/---

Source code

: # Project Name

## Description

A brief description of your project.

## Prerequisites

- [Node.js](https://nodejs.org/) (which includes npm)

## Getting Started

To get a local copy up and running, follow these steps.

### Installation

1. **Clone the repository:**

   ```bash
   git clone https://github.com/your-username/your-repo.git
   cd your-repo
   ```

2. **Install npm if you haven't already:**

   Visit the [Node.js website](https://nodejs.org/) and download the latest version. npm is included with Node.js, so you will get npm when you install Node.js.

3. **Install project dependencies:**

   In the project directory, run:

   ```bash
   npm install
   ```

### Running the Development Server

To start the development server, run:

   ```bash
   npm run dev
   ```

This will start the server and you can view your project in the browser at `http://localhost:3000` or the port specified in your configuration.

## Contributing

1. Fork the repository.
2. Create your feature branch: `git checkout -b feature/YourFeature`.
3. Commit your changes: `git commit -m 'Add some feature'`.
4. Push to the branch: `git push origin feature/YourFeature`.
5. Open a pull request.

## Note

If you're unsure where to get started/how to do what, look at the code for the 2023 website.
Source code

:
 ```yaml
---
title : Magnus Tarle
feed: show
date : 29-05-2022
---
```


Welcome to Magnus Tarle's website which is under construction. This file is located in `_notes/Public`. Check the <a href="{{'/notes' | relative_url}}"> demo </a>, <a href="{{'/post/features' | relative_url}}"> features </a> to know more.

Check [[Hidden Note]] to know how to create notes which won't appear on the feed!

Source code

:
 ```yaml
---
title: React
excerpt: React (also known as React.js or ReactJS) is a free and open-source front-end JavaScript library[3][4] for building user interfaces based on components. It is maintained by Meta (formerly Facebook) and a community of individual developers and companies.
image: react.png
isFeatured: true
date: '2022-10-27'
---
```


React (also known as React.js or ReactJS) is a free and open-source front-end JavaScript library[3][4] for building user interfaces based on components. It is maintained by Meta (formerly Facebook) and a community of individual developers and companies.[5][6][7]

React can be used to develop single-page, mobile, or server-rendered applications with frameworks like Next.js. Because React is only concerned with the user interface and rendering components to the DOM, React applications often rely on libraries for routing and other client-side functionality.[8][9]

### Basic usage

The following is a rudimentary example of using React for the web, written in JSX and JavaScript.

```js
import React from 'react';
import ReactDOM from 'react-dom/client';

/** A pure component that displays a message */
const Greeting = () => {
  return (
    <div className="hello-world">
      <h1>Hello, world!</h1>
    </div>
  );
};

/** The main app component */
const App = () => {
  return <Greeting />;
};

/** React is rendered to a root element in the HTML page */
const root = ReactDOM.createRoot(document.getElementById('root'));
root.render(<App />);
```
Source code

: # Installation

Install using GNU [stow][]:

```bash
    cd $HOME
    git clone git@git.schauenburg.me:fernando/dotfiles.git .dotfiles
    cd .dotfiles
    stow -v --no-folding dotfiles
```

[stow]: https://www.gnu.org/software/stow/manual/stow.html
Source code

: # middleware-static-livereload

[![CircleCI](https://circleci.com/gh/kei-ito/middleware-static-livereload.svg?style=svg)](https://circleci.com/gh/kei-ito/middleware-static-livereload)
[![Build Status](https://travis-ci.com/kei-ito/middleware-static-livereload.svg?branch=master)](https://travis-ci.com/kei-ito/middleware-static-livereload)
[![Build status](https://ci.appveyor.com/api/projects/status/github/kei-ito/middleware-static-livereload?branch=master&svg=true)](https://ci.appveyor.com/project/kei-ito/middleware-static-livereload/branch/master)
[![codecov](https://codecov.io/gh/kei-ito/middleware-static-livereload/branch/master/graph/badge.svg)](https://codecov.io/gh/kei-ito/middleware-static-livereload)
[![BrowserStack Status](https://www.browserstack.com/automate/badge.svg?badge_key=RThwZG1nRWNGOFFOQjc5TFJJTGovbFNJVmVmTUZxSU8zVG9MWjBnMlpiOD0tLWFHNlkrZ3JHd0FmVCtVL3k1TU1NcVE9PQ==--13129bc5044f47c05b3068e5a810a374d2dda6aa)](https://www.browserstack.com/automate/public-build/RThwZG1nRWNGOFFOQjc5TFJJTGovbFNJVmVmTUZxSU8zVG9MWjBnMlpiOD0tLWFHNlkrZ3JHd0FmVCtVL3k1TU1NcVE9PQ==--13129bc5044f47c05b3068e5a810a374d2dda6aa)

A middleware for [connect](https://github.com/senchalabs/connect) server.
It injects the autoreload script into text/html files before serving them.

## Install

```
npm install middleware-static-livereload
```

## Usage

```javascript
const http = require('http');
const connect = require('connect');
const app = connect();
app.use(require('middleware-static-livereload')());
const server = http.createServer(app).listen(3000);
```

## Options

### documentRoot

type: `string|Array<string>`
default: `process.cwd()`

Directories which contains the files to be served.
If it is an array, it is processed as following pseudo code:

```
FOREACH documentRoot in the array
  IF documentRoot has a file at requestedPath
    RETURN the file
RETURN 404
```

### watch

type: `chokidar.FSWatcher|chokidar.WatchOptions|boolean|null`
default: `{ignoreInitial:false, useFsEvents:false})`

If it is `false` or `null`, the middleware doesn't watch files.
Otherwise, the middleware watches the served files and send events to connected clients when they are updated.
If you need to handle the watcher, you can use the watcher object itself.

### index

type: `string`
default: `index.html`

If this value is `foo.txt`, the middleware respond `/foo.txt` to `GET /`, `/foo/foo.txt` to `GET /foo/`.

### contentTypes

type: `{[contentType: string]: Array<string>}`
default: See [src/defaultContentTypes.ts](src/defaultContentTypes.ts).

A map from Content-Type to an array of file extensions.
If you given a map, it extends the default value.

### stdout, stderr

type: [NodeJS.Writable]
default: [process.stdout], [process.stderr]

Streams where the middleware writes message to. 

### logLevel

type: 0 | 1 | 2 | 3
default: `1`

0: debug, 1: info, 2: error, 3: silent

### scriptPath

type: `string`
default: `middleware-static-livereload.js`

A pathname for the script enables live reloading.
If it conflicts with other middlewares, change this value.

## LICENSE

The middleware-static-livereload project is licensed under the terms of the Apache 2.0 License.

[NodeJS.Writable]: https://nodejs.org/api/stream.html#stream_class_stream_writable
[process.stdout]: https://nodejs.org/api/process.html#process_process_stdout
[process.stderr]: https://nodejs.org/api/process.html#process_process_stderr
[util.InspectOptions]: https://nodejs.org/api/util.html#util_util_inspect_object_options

\---

■ **Problem details**
Print the entries above exactly as they were written, down to the last line.

■ **Finished exercise**
Source code

: # Project Name

## Description

A brief description of your project.

## Prerequisites

- [Node.js](https://nodejs.org/) (which includes npm)

## Getting Started

To get a local copy up and running, follow these steps.

### Installation

1. **Clone the repository:**

   ```bash
   git clone https://github.com/your-username/your-repo.git
   cd your-repo
   ```

2. **Install npm if you haven't already:**

   Visit the [Node.js website](https://nodejs.org/) and download the latest version. npm is included with Node.js, so you will get npm when you install Node.js.

3. **Install project dependencies:**

   In the project directory, run:

   ```bash
   npm install
   ```

### Running the Development Server

To start the development server, run:

   ```bash
   npm run dev
   ```

This will start the server and you can view your project in the browser at `http://localhost:3000` or the port specified in your configuration.

## Contributing

1. Fork the repository.
2. Create your feature branch: `git checkout -b feature/YourFeature`.
3. Commit your changes: `git commit -m 'Add some feature'`.
4. Push to the branch: `git push origin feature/YourFeature`.
5. Open a pull request.

## Note

If you're unsure where to get started/how to do what, look at the code for the 2023 website.
Source code

:
 ```yaml
---
title : Magnus Tarle
feed: show
date : 29-05-2022
---
```


Welcome to Magnus Tarle's website which is under construction. This file is located in `_notes/Public`. Check the <a href="{{'/notes' | relative_url}}"> demo </a>, <a href="{{'/post/features' | relative_url}}"> features </a> to know more.

Check [[Hidden Note]] to know how to create notes which won't appear on the feed!

Source code

:
 ```yaml
---
title: React
excerpt: React (also known as React.js or ReactJS) is a free and open-source front-end JavaScript library[3][4] for building user interfaces based on components. It is maintained by Meta (formerly Facebook) and a community of individual developers and companies.
image: react.png
isFeatured: true
date: '2022-10-27'
---
```


React (also known as React.js or ReactJS) is a free and open-source front-end JavaScript library[3][4] for building user interfaces based on components. It is maintained by Meta (formerly Facebook) and a community of individual developers and companies.[5][6][7]

React can be used to develop single-page, mobile, or server-rendered applications with frameworks like Next.js. Because React is only concerned with the user interface and rendering components to the DOM, React applications often rely on libraries for routing and other client-side functionality.[8][9]

### Basic usage

The following is a rudimentary example of using React for the web, written in JSX and JavaScript.

```js
import React from 'react';
import ReactDOM from 'react-dom/client';

/** A pure component that displays a message */
const Greeting = () => {
  return (
    <div className="hello-world">
      <h1>Hello, world!</h1>
    </div>
  );
};

/** The main app component */
const App = () => {
  return <Greeting />;
};

/** React is rendered to a root element in the HTML page */
const root = ReactDOM.createRoot(document.getElementById('root'));
root.render(<App />);
```
Source code

: # Installation

Install using GNU [stow][]:

```bash
    cd $HOME
    git clone git@git.schauenburg.me:fernando/dotfiles.git .dotfiles
    cd .dotfiles
    stow -v --no-folding dotfiles
```

[stow]: https://www.gnu.org/software/stow/manual/stow.html
Source code

: # middleware-static-livereload

[![CircleCI](https://circleci.com/gh/kei-ito/middleware-static-livereload.svg?style=svg)](https://circleci.com/gh/kei-ito/middleware-static-livereload)
[![Build Status](https://travis-ci.com/kei-ito/middleware-static-livereload.svg?branch=master)](https://travis-ci.com/kei-ito/middleware-static-livereload)
[![Build status](https://ci.appveyor.com/api/projects/status/github/kei-ito/middleware-static-livereload?branch=master&svg=true)](https://ci.appveyor.com/project/kei-ito/middleware-static-livereload/branch/master)
[![codecov](https://codecov.io/gh/kei-ito/middleware-static-livereload/branch/master/graph/badge.svg)](https://codecov.io/gh/kei-ito/middleware-static-livereload)
[![BrowserStack Status](https://www.browserstack.com/automate/badge.svg?badge_key=RThwZG1nRWNGOFFOQjc5TFJJTGovbFNJVmVmTUZxSU8zVG9MWjBnMlpiOD0tLWFHNlkrZ3JHd0FmVCtVL3k1TU1NcVE9PQ==--13129bc5044f47c05b3068e5a810a374d2dda6aa)](https://www.browserstack.com/automate/public-build/RThwZG1nRWNGOFFOQjc5TFJJTGovbFNJVmVmTUZxSU8zVG9MWjBnMlpiOD0tLWFHNlkrZ3JHd0FmVCtVL3k1TU1NcVE9PQ==--13129bc5044f47c05b3068e5a810a374d2dda6aa)

A middleware for [connect](https://github.com/senchalabs/connect) server.
It injects the autoreload script into text/html files before serving them.

## Install

```
npm install middleware-static-livereload
```

## Usage

```javascript
const http = require('http');
const connect = require('connect');
const app = connect();
app.use(require('middleware-static-livereload')());
const server = http.createServer(app).listen(3000);
```

## Options

### documentRoot

type: `string|Array<string>`
default: `process.cwd()`

Directories which contains the files to be served.
If it is an array, it is processed as following pseudo code:

```
FOREACH documentRoot in the array
  IF documentRoot has a file at requestedPath
    RETURN the file
RETURN 404
```

### watch

type: `chokidar.FSWatcher|chokidar.WatchOptions|boolean|null`
default: `{ignoreInitial:false, useFsEvents:false})`

If it is `false` or `null`, the middleware doesn't watch files.
Otherwise, the middleware watches the served files and send events to connected clients when they are updated.
If you need to handle the watcher, you can use the watcher object itself.

### index

type: `string`
default: `index.html`

If this value is `foo.txt`, the middleware respond `/foo.txt` to `GET /`, `/foo/foo.txt` to `GET /foo/`.

### contentTypes

type: `{[contentType: string]: Array<string>}`
default: See [src/defaultContentTypes.ts](src/defaultContentTypes.ts).

A map from Content-Type to an array of file extensions.
If you given a map, it extends the default value.

### stdout, stderr

type: [NodeJS.Writable]
default: [process.stdout], [process.stderr]

Streams where the middleware writes message to. 

### logLevel

type: 0 | 1 | 2 | 3
default: `1`

0: debug, 1: info, 2: error, 3: silent

### scriptPath

type: `string`
default: `middleware-static-livereload.js`

A pathname for the script enables live reloading.
If it conflicts with other middlewares, change this value.

## LICENSE

The middleware-static-livereload project is licensed under the terms of the Apache 2.0 License.

[NodeJS.Writable]: https://nodejs.org/api/stream.html#stream_class_stream_writable
[process.stdout]: https://nodejs.org/api/process.html#process_process_stdout
[process.stderr]: https://nodejs.org/api/process.html#process_process_stderr
[util.InspectOptions]: https://nodejs.org/api/util.html#util_util_inspect_object_options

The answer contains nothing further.